Sent from my SM-S767VL using Michigan Sportsman mobile app


----------



## StiffNeckRob (Apr 19, 2007)

Not me


----------



## duckcommander101 (Jan 14, 2003)

chasin tail said:


> I have a couple dozen, damn good looking, but have never used em. Hunting a cut corn field tomorrow morning and debating


Use them often hunting fields


----------



## Far Beyond Driven (Jan 23, 2006)

Nothing but.


----------



## Cork Dust (Nov 26, 2012)

Far Beyond Driven said:


> Nothing but.
> 
> View attachment 460951
> 
> ...


Far more portable, add numbers and area to a spread, "come and go" from the bird's perspective, imitating movement in a spread ( I don't do well getting geese to finish with a spinny wing, usually turn it off when they turn to work-in because I have had so many flocks spook.

I started with a simple black and white pattern. We discovered that the birds worked preferentially to their location in the spread. So, over a three year period I cut and glued my own patterns and used a dozen Real-Geese as a painting guide reference to lend them a 3-D illusion paint job. Man do they work well.

I am a decoy carver. I have around a hundred Bigfoots that I hand painted to break-up their cookie cutter appearance when deployed, they look good and don't shine. They work well. That said, I generally use my 94 silhouettes with two dozen Avian-X Axp goose decoys in the immediate area of the layout blinds. I don't have to bother with a trailer in the dark in wet fields, and I don't advertise where I have been goose hunting when I first get on the road and away from the field. Luckily most of the farmers aren't standing around with their auctioneer nest to them trying to get the best price for hunting rights in the U.P. Slowly, the "Duck Commander" wannabe army is changing that...


----------



## AaronJohn (Oct 18, 2015)

It's all we use. Killed 120 geese over them this year. they land right in them.


----------



## Far Beyond Driven (Jan 23, 2006)

Black and whites really pop in crop fields where regular decoys blend.


----------



## Outdoor Gal (Sep 9, 2008)

For you guys that use silos, what's the minimum amount you would recommend to still be effective? That's a question with a lot of variables I realize. I'd heard once that 3 dozen silos was similar to running a dozen full bodies, but I have no idea if that's the case. 
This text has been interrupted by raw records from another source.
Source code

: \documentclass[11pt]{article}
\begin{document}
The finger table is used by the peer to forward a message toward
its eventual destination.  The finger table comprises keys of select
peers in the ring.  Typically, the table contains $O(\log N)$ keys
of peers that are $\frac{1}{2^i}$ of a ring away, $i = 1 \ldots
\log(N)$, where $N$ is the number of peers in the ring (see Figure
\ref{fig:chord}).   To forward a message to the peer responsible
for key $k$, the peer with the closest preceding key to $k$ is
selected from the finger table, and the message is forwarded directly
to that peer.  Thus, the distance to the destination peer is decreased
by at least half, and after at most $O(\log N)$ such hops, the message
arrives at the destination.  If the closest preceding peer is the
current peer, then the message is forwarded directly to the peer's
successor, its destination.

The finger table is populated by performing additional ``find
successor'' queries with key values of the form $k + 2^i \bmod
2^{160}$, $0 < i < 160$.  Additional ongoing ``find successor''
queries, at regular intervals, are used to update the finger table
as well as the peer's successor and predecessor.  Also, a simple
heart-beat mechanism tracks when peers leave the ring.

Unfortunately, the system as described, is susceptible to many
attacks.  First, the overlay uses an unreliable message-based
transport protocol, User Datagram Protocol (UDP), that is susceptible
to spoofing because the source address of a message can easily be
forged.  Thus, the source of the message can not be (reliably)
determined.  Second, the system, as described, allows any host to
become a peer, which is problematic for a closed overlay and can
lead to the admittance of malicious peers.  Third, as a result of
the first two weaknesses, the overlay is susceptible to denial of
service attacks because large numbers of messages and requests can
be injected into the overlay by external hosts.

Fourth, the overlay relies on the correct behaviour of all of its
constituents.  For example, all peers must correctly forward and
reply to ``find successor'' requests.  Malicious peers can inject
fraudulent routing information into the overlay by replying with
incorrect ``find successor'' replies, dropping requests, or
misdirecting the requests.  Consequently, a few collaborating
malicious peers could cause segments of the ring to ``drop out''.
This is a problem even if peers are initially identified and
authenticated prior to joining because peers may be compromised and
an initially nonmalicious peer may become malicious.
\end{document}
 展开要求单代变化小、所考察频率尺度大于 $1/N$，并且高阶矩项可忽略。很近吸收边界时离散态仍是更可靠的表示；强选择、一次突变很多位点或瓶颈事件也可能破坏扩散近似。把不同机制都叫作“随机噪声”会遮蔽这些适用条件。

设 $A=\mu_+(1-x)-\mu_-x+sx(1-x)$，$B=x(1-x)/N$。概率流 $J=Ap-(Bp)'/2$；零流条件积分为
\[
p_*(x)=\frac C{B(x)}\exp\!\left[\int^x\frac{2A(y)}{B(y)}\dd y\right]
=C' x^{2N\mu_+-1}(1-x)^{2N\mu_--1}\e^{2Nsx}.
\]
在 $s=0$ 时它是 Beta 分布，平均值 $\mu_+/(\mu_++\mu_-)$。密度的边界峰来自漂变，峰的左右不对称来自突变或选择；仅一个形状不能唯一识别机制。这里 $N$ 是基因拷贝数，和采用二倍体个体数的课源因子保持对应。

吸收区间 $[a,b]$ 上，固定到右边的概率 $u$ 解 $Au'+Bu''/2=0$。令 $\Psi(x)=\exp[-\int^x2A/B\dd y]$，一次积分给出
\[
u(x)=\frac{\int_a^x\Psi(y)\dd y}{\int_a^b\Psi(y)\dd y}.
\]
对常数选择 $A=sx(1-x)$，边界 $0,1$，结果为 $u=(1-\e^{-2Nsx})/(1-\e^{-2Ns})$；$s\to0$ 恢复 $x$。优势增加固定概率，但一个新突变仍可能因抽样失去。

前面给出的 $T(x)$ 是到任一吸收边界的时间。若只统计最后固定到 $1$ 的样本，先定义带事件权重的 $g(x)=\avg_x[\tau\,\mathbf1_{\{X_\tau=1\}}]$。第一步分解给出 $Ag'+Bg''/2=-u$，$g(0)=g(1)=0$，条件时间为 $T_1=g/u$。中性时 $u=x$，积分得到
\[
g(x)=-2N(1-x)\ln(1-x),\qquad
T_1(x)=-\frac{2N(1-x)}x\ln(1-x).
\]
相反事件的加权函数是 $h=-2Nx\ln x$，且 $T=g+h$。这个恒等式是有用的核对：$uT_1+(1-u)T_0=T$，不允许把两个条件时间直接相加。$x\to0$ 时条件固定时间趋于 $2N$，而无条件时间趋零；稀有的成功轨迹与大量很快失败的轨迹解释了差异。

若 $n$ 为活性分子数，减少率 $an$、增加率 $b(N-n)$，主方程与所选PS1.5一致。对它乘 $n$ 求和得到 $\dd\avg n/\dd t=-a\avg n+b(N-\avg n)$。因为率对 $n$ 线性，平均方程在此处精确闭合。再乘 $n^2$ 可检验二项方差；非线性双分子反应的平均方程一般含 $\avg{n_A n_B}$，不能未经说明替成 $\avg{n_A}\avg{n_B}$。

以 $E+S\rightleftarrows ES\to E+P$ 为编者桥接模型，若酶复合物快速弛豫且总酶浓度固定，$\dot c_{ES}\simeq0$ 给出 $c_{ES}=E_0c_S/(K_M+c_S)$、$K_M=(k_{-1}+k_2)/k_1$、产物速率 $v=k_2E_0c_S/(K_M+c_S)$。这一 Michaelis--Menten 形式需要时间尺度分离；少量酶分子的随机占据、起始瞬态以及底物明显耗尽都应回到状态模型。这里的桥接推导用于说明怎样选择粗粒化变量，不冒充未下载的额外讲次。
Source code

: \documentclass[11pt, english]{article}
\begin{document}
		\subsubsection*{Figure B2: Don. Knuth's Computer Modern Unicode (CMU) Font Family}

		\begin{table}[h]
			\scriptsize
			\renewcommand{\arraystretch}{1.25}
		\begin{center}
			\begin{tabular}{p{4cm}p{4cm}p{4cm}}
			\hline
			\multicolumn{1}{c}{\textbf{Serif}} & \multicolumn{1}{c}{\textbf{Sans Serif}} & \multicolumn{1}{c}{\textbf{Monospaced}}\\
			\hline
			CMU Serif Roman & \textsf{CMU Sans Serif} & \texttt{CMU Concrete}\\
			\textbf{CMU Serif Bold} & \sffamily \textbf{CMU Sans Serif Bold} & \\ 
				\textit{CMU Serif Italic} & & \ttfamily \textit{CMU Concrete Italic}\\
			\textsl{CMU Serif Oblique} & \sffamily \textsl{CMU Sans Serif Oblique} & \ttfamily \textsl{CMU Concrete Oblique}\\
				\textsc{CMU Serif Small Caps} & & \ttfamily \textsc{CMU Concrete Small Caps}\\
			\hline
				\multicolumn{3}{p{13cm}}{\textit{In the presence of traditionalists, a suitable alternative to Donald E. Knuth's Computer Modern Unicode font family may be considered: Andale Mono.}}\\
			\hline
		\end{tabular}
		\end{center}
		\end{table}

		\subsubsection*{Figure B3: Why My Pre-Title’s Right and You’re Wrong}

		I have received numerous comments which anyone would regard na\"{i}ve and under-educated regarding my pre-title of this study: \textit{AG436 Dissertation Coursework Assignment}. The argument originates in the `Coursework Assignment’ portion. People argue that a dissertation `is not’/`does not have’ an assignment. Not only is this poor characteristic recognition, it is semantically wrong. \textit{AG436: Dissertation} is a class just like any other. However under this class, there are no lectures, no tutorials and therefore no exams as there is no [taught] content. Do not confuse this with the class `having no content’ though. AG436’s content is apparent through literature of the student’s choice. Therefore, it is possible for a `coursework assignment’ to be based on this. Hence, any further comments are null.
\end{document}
I have 2 dozen FFD full bodies but have been thinking some silos would be nice for those couple times a year we field hunt.


----------



## Fowl Play (Nov 30, 2014)

When we hunted the Todd farm, we ran 150-160 black and white solos with 36 super mag shells and a dozen big foots. The silos would turn our zone black. We ran all feeders as the other decoys had the other positions covered.


----------



## chasin tail (Mar 31, 2010)

Thx for the ideas guys! Ran them tonight. Nothing doing though, not a goose within a half mile. We will see what happens. Only have 24, but they are easy to set up and look good with the big foots and mallards


----------



## Deadeyedeek (Jan 7, 2019)

chasin tail said:


> Thx for the ideas guys! Ran them tonight. Nothing doing though, not a goose within a half mile. We will see what happens. Only have 24, but they are easy to set up and look good with the big foots and mallards


Have used them as fillers for years..GHG 3d silos are the best, they really pop and are real looking, hunt geese about every day, they work, at 70 cant hump all the fullbodys anymore, easy carry in Shoot em in the lips!!


----------



## AaronJohn (Oct 18, 2015)

Deadeyedeek said:


> Have used them as fillers for years..GHG 3d silos are the best, they really pop and are real looking, hunt geese about every day, they work, at 70 cant hump all the fullbodys anymore, easy carry in Shoot em in the lips!!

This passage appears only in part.